4. Disturbing the Peace: Black Culture and the Police Power After Slavery by Bryan Wagner (Harvard University Press, 2010)

The introductory chapter alone is worth the price tag for Bryan Wagner’s excellent book on the relationship between police power, legal terror, and the music of the blues. Inspired by the broader notion of the “police power” that Markus Dubber outlines, Wagner reads the “history of the black vernacular tradition” as a history of the police power’s regulatory violence against black communities in the aftermath of legal slavery. Judges and the courts, Wagner explains, have refused to define the police power, and their reasoning is that police deal with “threats whose character cannot be known in advance.” Wagner takes these “judges and jurists at their word” while thinking through the law’s construction of Blackness as statelessness, or threat, to white order. What Wagner calls the “threat scenario” is central to police logic. This project requires a constant back and forth between legal history and the stories, lyrics, and myths of “the blues” while introducing us to a variety of memorable characters and circumstances where the coercive powers of police come in contact with black cultural production. In other words, Wagner “invokes the police power…as a framework for interpretation.” Wagner’s use of the police power as an interpretive framework is without a doubt what makes Disturbing the Peace so useful. One of us (Tyler) assigned this book in a graduate class, and he remembers one student saying that he would never be able to hear a blues song in the same way. After reading this, it will become clear that the concept of police, like Neocleous has shown so extensively, has serious explanatory power in better understanding power, inequality, and state violence.

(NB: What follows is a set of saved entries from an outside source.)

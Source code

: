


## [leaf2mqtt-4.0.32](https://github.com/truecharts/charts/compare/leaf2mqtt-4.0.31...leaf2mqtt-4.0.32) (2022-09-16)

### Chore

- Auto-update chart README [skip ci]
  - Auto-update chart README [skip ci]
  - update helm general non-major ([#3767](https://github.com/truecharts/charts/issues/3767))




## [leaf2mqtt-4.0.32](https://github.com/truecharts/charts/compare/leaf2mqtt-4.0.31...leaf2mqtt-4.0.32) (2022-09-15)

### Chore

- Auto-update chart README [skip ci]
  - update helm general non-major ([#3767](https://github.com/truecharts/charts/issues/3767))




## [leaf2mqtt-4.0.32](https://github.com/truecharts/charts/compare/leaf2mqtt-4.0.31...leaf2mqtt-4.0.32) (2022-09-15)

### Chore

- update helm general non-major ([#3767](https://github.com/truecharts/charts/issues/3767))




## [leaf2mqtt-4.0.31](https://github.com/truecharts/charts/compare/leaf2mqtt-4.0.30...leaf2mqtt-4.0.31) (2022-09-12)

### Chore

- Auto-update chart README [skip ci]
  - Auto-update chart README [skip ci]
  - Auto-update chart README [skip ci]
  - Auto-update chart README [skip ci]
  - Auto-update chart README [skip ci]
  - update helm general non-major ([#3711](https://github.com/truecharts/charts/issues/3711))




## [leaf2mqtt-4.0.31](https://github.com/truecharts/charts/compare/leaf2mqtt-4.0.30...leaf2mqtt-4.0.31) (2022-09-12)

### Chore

5. Dying from Improvement: Inquests and Inquiries into Indigenous Deaths in Custody by Sherene Razack, (University of Toronto Press, 2015)

At the heart of Sherene Razack’s beautifully written and sobering account of Indigenous deaths in custody in Canada rests a disturbing question: “Why is Indigenous death nearly always considered a timely death, a death that no one could prevent of cause?” In six chapters, along with an introduction and conclusion, Razack examines the logic and language, and procedures and processes of official inquiries into Indigenous deaths in custody —inquests that nearly always depict “the Indian on the brink of death.” Settler colonial policing begins, according to Razack, with the idea that Indigenous people hold “a mysterious incapacity to cope with modern life.” This notion helps explain the seemingly contradictory notion represented by her title “Dying from Improvement," in which the settler state imagines the Indigenous body as always already suspended between life and death, and so official inquiries into Indigenous death in custody — whether killed by a cop or by a jailer — are rarely investigations of possible criminal misconduct by cop, and instead are nearly always careful legal performances of Indigenous people as “a dying race.” In our view there is no better study of settler colonial policing than this book. It is a masterful study of the logics and practices that govern the policing of Indigenous people and the structuring role the settler state plays in reinforcing that logic via inquests and inquiries into police killings of Indigenous people. As Razack explains, the official inquest and inquiry is the “making of remnants” in which law explicitly endorses police violence against Indigenous people as an essential part in the making of settler societies, such as Canada. Settler societies require, and thus have a profound investment in, “disappearing Indians.” And police do the work of that disappearing — literally in the case of “Starlight Tours”, which she explains in a chilling chapter on the Saskatoon police service in which officers abandon Indigenous people to freeze to death on the outskirts of town. “Colonial policing,” as she explains “emerges from and maintains a colonial project.”